Bien que la structure générale de l’exigence soit restée inchangée par rapport à la norme ISO 14001:2015, la révision de 2026 introduit certains changements qui élargissent considérablement le champ d’analyse exigé des organisations.
Les modifications les plus significatives concernent :
- le renforcement de l’approche fondée sur le cycle de vie ;
- le lien plus explicite avec les situations d’urgence environnementales ;
- l’intégration avec l’évaluation des risques et des opportunités (déjà introduite avec l’addendum à la version 2015) ;
- la nécessité de communiquer, sous forme d’informations documentées, ses aspects environnementaux significatifs au sein de l’organisation.
Bien qu’il ne s’agisse pas d’une révolution comparable à celle introduite par la norme ISO 14001:2015, ces modifications rendent l’évaluation des aspects environnementaux beaucoup plus large, dynamique et stratégique.
L’évolution du concept de cycle de vie
L’un des éléments les plus importants est le renforcement du concept de « perspective fondée sur le cycle de vie ».
La norme ISO 14001:2015 avait déjà introduit ce concept et « contraint » les organisations à élargir leur vision aux fournisseurs (y compris notamment les transporteurs), à l’utilisation du produit et à son élimination.
La révision de 2026 insiste davantage sur le fait que l’identification des aspects environnementaux doit prendre en compte toutes les étapes du cycle de vie, en précisant qu’«une approche fondée sur le cycle de vie implique la prise en compte des aspects et des impacts environnementaux à chaque étape du cycle de vie. Les étapes du cycle de vie peuvent inclure l’acquisition des matières premières, la conception, la production, le transport/la livraison, l’utilisation, le traitement en fin de vie et l’élimination finale ».

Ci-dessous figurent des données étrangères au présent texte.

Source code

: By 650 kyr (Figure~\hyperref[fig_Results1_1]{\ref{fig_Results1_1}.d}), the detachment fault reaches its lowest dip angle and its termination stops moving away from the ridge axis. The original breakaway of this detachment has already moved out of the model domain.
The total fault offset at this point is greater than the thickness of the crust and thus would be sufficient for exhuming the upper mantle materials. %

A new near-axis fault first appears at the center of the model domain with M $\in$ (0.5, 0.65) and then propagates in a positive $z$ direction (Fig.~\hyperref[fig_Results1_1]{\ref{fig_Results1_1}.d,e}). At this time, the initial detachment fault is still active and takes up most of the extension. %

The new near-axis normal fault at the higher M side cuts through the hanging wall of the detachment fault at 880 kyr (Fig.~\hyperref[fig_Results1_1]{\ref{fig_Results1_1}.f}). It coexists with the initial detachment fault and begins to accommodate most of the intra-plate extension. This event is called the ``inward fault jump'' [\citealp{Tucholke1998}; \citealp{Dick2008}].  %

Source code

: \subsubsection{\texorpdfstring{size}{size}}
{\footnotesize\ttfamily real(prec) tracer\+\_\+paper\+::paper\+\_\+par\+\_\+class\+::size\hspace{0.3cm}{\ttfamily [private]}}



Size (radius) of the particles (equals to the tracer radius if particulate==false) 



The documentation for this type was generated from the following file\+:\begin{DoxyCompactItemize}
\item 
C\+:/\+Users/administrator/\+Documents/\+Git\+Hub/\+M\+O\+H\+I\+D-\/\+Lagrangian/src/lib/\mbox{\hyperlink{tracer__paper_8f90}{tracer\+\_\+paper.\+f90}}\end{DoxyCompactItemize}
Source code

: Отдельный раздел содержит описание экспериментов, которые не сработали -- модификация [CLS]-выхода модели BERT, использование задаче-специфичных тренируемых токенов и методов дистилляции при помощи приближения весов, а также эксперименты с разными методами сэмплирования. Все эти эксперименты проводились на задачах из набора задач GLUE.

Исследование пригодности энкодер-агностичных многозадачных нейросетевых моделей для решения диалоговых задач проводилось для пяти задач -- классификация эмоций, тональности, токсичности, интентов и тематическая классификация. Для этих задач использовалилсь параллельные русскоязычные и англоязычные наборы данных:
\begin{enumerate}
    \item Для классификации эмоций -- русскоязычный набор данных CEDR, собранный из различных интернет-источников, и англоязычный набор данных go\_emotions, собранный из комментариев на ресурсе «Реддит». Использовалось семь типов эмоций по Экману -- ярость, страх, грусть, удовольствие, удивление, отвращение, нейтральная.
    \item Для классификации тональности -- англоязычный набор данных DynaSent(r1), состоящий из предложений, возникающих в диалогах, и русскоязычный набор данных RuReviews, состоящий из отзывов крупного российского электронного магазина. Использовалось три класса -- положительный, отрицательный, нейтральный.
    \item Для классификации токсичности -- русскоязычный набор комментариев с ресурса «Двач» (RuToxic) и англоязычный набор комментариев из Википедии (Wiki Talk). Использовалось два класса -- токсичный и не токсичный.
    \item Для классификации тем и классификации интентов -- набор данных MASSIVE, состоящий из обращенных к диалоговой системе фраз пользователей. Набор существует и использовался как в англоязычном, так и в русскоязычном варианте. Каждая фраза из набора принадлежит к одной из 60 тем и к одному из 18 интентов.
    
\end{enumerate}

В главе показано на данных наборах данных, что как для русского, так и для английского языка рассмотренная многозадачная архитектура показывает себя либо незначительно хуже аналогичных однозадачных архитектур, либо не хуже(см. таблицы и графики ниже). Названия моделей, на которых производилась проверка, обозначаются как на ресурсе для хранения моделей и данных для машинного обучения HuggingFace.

Cette précision implique une attention accrue portée aux matières premières et à la chaîne d’approvisionnement, en prenant ainsi en considération, par exemple, les fournisseurs en amont de son fournisseur direct ; un autre élément d’élargissement du périmètre d’application de l’exigence (et, par conséquent, de l’ensemble du système de management environnemental) concerne l’utilisation et la maintenance du produit, ainsi que la valorisation et le recyclage éventuel du produit en fin de vie.
L’attention se porte donc davantage sur les impacts indirects qui avaient souvent été sous-estimés, pour ne pas dire ignorés, par les organisations. Il va sans dire que chercher à obtenir des informations et à mettre en place des politiques durables en impliquant des acteurs extérieurs à sa propre organisation représente un engagement considérable pour les entreprises industrielles, et pas seulement pour elles.
Les situations d’urgence environnementales occupent désormais une place centrale dans l’évaluation
La norme ISO 14001:2026 introduit une nouvelle formulation : « L’organisation doit déterminer les situations d’urgence potentielles, y compris celles susceptibles d’avoir un impact environnemental. »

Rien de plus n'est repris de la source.